El art. 671 de la LEC, regula la adjudicación de inmuebles (sea la vivienda habitual o cualquier otro tipo de finca) por parte del acreedor hipotecario cuando no hay otros postores en la subasta. En teoría, éste puede, cuando no se trata de la vivienda habitual, elegir entre la adjudicación “por el 50 por cien del valor por el que el bien hubiera salido a subasta o por la cantidad que se le deba por todos los conceptos”.
Pues bien, muchos Registradores y la propia DGRN en Resoluciones de 20/9/2017, 16/2/2018, 26/10/2018 y 25/04/2019, entre otras, están dando una interpretación particular a dicho precepto, que en la práctica trasciende a su propia competencia impidiendo la inscripción en el Registro de la Propiedad de resoluciones judiciales de adjudicación de inmuebles.

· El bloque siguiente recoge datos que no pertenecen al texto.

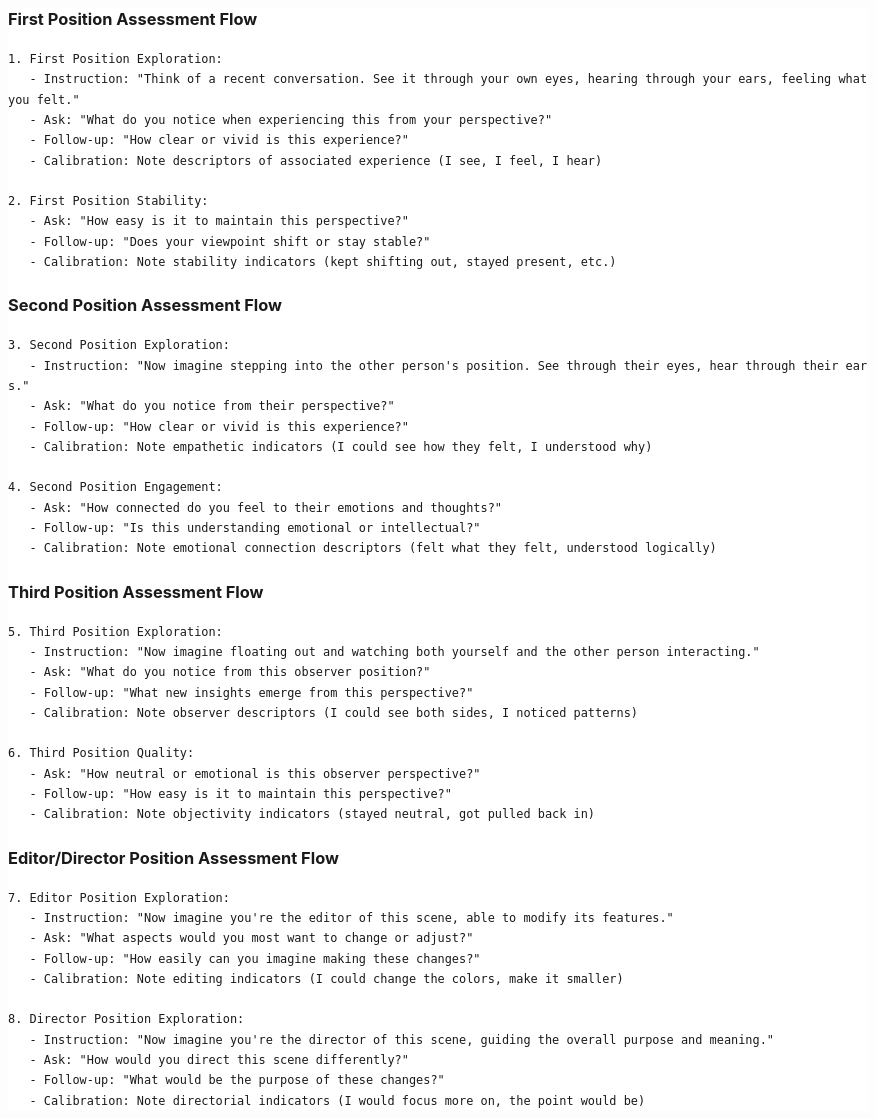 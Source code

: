 ### First Position Assessment Flow
```
1. First Position Exploration:
   - Instruction: "Think of a recent conversation. See it through your own eyes, hearing through your ears, feeling what you felt."
   - Ask: "What do you notice when experiencing this from your perspective?"
   - Follow-up: "How clear or vivid is this experience?"
   - Calibration: Note descriptors of associated experience (I see, I feel, I hear)

2. First Position Stability:
   - Ask: "How easy is it to maintain this perspective?"
   - Follow-up: "Does your viewpoint shift or stay stable?"
   - Calibration: Note stability indicators (kept shifting out, stayed present, etc.)
```

### Second Position Assessment Flow
```
3. Second Position Exploration:
   - Instruction: "Now imagine stepping into the other person's position. See through their eyes, hear through their ears."
   - Ask: "What do you notice from their perspective?"
   - Follow-up: "How clear or vivid is this experience?"
   - Calibration: Note empathetic indicators (I could see how they felt, I understood why)

4. Second Position Engagement:
   - Ask: "How connected do you feel to their emotions and thoughts?"
   - Follow-up: "Is this understanding emotional or intellectual?"
   - Calibration: Note emotional connection descriptors (felt what they felt, understood logically)
```

### Third Position Assessment Flow
```
5. Third Position Exploration:
   - Instruction: "Now imagine floating out and watching both yourself and the other person interacting."
   - Ask: "What do you notice from this observer position?"
   - Follow-up: "What new insights emerge from this perspective?"
   - Calibration: Note observer descriptors (I could see both sides, I noticed patterns)

6. Third Position Quality:
   - Ask: "How neutral or emotional is this observer perspective?"
   - Follow-up: "How easy is it to maintain this perspective?"
   - Calibration: Note objectivity indicators (stayed neutral, got pulled back in)
```

### Editor/Director Position Assessment Flow
```
7. Editor Position Exploration:
   - Instruction: "Now imagine you're the editor of this scene, able to modify its features."
   - Ask: "What aspects would you most want to change or adjust?"
   - Follow-up: "How easily can you imagine making these changes?"
   - Calibration: Note editing indicators (I could change the colors, make it smaller)

8. Director Position Exploration:
   - Instruction: "Now imagine you're the director of this scene, guiding the overall purpose and meaning."
   - Ask: "How would you direct this scene differently?"
   - Follow-up: "What would be the purpose of these changes?"
   - Calibration: Note directorial indicators (I would focus more on, the point would be)
```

Así la DGRN, en las citadas resoluciones, afirma “que, no tratándose de una vivienda habitual, aunque el ejecutante solicite la adjudicación por la cantidad que se le deba por todos los conceptos, dicha adjudicación nunca podrá realizarse por una cifra inferior al 50% del valor de tasación de la finca”. Consideran que “la interpretación del art. 671 LEC (modificado por la Ley 1/2013) no puede ser literal, sino que es necesario atender al espíritu y finalidad de la Ley 1/2013 (proteger a los deudores hipotecarios), y es necesario comparar dicho art. con lo que el art. 651 LEC establece para ejecución de bienes muebles, y con lo dispuesto en el artículo 670 LEC para el caso de que existieran postores que concurran a la subasta. Admitir que el acreedor pueda solicitar la adjudicación de la finca por una cantidad que represente menos del 50% del valor de tasación de la finca, supone romper el equilibrio que el legislador ha querido que el procedimiento de apremio garantice entre los intereses del ejecutante (obtener la satisfacción de su crédito) y del ejecutado (no sufrir un perjuicio patrimonial mucho mayor que el valor de lo adeudado al acreedor). La interpretación de una norma no puede amparar el empobrecimiento desmesurado y sin fundamento de una parte, y el enriquecimiento injusto de la otra”.
Como era de esperar, muchos acreedores hipotecarios ante la imposibilidad de conseguir una calificación positiva del registrador de la propiedad que les permita inscribir su Título/Decreto de Adjudicación legalmente obtenido en un Procedimiento de Ejecución Hipotecaria, y no poder utilizar la vía administrativa en alzada, al encontrarse con el muro de la DGRN, han tenido que dirigir su reclamación por la vía civil contra el propio Registrador.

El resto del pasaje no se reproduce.